2. Biodiversity in 2025: Cascading declines continues
The latest IUCN Red List shows that 61% of all assessed bird species are now in decline, driven by habitat loss, agricultural expansion, and climate stress. (Source: BirdLife International, 2025)
Warming seas have accelerated coral bleaching: the Great Barrier Reef experienced its fifth mass bleaching event in eight years. (Source: AIMS, 2024)

These numbers are not warnings.
They are instructions for where we must respond with precision, funding, and long-term commitment.
8 positive news for the planet in 2025
Despite the severity of the data, 2025 also delivered measurable, science-backed progress. These 8 breakthroughs show that when restoration efforts are well-funded, well-monitored, and grounded in collaboration, nature responds.
1. Green sea turtle populations rebound
The Green Sea Turtle (Chelonia mydas) improved on the IUCN Red List after decades of global conservation efforts — proof that long-term protection pays off.

Source: Earth.org
2. Endemic island birds recover in Rodrigues
Both the Rodrigues Warbler (Acrocephalus rodericanus) and Rodrigues Fody (Foudia flavicans) were downlisted thanks to long-term native habitat restoration. A powerful reminder of what local, sustained conservation can achieve.

Source: BirdLife.org
3. Australia passes landmark environmental reforms
New federal legislation placed native forest logging under stricter national oversight, improving legal protection for critical ecosystems.
Source: Australian Government, Department of Climate, Energy, the Environment and Water
4. EU Nature Restoration plans move into action
Member States submitted national restoration plans under the Nature Restoration Law, setting the stage for coordinated rewilding across Europe.

Source: European Comission
5. AI Earth Observation becomes a game-changer
New partnerships (Google, WRI) delivered meter-level, near-real-time environmental monitoring, enabling faster detection of forest degradation and illegal activity.
This unlocks faster, more credible monitoring for platforms like explorer.land.

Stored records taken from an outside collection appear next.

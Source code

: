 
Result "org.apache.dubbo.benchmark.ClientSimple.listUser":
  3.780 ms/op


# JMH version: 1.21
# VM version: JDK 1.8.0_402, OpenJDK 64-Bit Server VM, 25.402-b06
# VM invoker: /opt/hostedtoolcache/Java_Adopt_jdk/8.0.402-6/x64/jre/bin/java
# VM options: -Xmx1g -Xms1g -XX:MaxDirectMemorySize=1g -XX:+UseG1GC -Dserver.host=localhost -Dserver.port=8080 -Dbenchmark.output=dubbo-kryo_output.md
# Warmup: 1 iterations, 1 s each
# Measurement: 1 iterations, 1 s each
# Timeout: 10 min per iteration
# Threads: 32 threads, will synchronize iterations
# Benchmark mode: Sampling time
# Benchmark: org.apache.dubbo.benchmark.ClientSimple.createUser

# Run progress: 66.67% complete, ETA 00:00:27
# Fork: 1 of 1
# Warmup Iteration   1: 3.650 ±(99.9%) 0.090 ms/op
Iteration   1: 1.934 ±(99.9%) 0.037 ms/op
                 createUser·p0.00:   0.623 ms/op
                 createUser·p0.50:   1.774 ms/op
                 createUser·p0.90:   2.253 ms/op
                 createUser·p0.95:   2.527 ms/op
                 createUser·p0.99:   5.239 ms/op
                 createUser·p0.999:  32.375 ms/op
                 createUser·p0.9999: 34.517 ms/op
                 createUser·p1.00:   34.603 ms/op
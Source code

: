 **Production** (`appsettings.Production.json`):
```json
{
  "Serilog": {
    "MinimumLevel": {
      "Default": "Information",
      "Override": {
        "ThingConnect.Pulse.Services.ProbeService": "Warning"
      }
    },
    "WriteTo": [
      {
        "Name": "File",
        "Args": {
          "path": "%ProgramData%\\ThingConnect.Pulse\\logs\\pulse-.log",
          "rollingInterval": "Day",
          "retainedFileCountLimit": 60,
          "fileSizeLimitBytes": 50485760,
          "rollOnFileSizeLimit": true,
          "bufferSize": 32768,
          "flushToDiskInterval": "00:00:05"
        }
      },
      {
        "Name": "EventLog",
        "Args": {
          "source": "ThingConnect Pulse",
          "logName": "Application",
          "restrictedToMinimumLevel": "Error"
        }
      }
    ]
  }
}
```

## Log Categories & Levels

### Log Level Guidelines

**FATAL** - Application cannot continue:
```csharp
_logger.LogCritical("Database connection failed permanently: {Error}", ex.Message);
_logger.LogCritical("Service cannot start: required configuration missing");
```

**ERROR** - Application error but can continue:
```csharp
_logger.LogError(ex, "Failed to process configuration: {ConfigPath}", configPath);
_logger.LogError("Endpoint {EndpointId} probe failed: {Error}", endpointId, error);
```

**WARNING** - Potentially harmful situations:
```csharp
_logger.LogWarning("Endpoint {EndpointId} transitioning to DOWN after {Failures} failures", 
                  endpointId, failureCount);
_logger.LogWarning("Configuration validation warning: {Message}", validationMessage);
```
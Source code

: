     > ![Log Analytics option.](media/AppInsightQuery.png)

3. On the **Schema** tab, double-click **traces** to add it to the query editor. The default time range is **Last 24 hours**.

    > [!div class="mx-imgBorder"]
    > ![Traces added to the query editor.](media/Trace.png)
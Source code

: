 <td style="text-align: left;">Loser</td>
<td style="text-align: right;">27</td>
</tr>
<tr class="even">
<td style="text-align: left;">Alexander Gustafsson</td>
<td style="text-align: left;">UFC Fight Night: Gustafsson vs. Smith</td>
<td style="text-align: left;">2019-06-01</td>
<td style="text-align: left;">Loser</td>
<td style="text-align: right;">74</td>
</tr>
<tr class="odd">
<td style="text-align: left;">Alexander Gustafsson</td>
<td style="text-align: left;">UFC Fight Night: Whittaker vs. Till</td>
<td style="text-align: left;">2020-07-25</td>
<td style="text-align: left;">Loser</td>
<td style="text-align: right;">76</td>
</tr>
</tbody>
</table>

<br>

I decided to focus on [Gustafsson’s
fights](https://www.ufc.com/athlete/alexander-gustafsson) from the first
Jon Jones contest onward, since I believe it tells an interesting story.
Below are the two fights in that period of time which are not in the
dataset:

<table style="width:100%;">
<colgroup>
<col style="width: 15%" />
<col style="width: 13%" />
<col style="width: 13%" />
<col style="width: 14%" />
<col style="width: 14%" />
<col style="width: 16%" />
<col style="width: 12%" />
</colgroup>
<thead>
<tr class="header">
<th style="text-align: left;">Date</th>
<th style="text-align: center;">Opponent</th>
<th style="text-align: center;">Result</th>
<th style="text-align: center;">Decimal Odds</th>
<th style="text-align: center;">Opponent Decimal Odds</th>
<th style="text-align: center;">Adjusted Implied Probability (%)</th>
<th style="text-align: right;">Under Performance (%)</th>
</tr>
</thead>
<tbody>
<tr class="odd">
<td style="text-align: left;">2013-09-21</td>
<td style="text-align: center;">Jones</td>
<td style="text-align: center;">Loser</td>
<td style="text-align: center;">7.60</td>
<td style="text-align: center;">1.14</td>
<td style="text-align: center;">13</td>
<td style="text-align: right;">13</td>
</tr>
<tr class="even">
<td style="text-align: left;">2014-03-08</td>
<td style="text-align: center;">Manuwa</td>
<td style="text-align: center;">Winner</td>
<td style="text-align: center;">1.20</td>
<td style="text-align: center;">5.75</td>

Source: Report – AI for Nature. How AI can democratize and scale action on nature
6. Net forest loss has declined since 1990
FAO data shows global net forest loss (deforestation minus regrowth) has significantly decreased since 1990. Forests remain under pressure, but the long-term trajectory is improving.

Source: FAO
Trust, transparency, and collaboration
These positive signals show a clear pattern:
restoration works when it is evidence-based, transparent, and locally grounded.
2025 was not the year we turned the tide.
But it was a year that proved beyond doubt that change is happening — and accelerating — in the right direction.
If we combine scientific rigor, transparent data, and community-led action, the breakthroughs we saw this year can become the baseline for every year that follows.
We still have time.
We still have momentum.
And most importantly — we still have a choice.
At OpenForests, our role is to turn complex restoration data into transparent, verifiable stories that empower funders, environmental organizations, NbS, policymakers, and communities.
Through our transparency hub explorer.land and our consulting work, we help projects:
- increase transparency
- standardize monitoring
- verify outcomes through geospatial and field data
- communicate impact in ways that attract funding
- share replicable success stories
Because the battle for the planet will be lead by those who can prove impact, build trust, and collaborate at scale.